Write out exactly, please, every line from the beginning of the entries to the line holding "это решает проблему?**", and no pictures.

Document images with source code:
▼
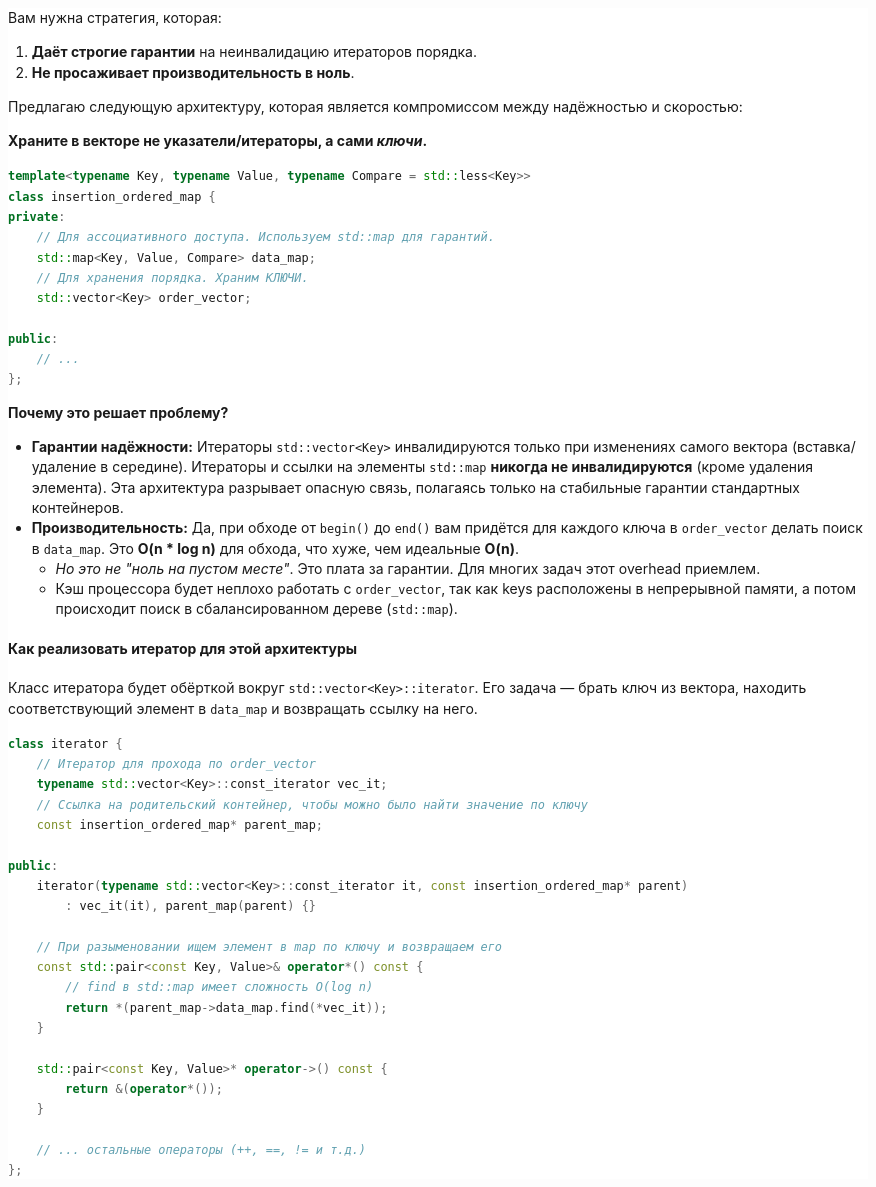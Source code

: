 Вам нужна стратегия, которая:
1.  **Даёт строгие гарантии** на неинвалидацию итераторов порядка.
2.  **Не просаживает производительность в ноль**.

Предлагаю следующую архитектуру, которая является компромиссом между надёжностью и скоростью:

**Храните в векторе не указатели/итераторы, а сами *ключи*.**

```cpp
template<typename Key, typename Value, typename Compare = std::less<Key>>
class insertion_ordered_map {
private:
    // Для ассоциативного доступа. Используем std::map для гарантий.
    std::map<Key, Value, Compare> data_map;
    // Для хранения порядка. Храним КЛЮЧИ.
    std::vector<Key> order_vector;

public:
    // ...
};
```

**Почему это решает проблему?**
*   **Гарантии надёжности:** Итераторы `std::vector<Key>` инвалидируются только при изменениях самого вектора (вставка/удаление в середине). Итераторы и ссылки на элементы `std::map` **никогда не инвалидируются** (кроме удаления элемента). Эта архитектура разрывает опасную связь, полагаясь только на стабильные гарантии стандартных контейнеров.
*   **Производительность:** Да, при обходе от `begin()` до `end()` вам придётся для каждого ключа в `order_vector` делать поиск в `data_map`. Это **O(n * log n)** для обхода, что хуже, чем идеальные **O(n)**.
    *   *Но это не "ноль на пустом месте"*. Это плата за гарантии. Для многих задач этот overhead приемлем.
    *   Кэш процессора будет неплохо работать с `order_vector`, так как keys расположены в непрерывной памяти, а потом происходит поиск в сбалансированном дереве (`std::map`).

#### Как реализовать итератор для этой архитектуры

Класс итератора будет обёрткой вокруг `std::vector<Key>::iterator`. Его задача — брать ключ из вектора, находить соответствующий элемент в `data_map` и возвращать ссылку на него.

```cpp
class iterator {
    // Итератор для прохода по order_vector
    typename std::vector<Key>::const_iterator vec_it;
    // Ссылка на родительский контейнер, чтобы можно было найти значение по ключу
    const insertion_ordered_map* parent_map;

public:
    iterator(typename std::vector<Key>::const_iterator it, const insertion_ordered_map* parent)
        : vec_it(it), parent_map(parent) {}

    // При разыменовании ищем элемент в map по ключу и возвращаем его
    const std::pair<const Key, Value>& operator*() const {
        // find в std::map имеет сложность O(log n)
        return *(parent_map->data_map.find(*vec_it));
    }

    std::pair<const Key, Value>* operator->() const {
        return &(operator*());
    }

    // ... остальные операторы (++, ==, != и т.д.)
};
```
▲
*Result*:
Source code

: Вам нужна стратегия, которая:
1.  **Даёт строгие гарантии** на неинвалидацию итераторов порядка.
2.  **Не просаживает производительность в ноль**.

Предлагаю следующую архитектуру, которая является компромиссом между надёжностью и скоростью:

**Храните в векторе не указатели/итераторы, а сами *ключи*.**

```cpp
template<typename Key, typename Value, typename Compare = std::less<Key>>
class insertion_ordered_map {
private:
    // Для ассоциативного доступа. Используем std::map для гарантий.
    std::map<Key, Value, Compare> data_map;
    // Для хранения порядка. Храним КЛЮЧИ.
    std::vector<Key> order_vector;

public:
    // ...
};
```

**Почему это решает проблему?**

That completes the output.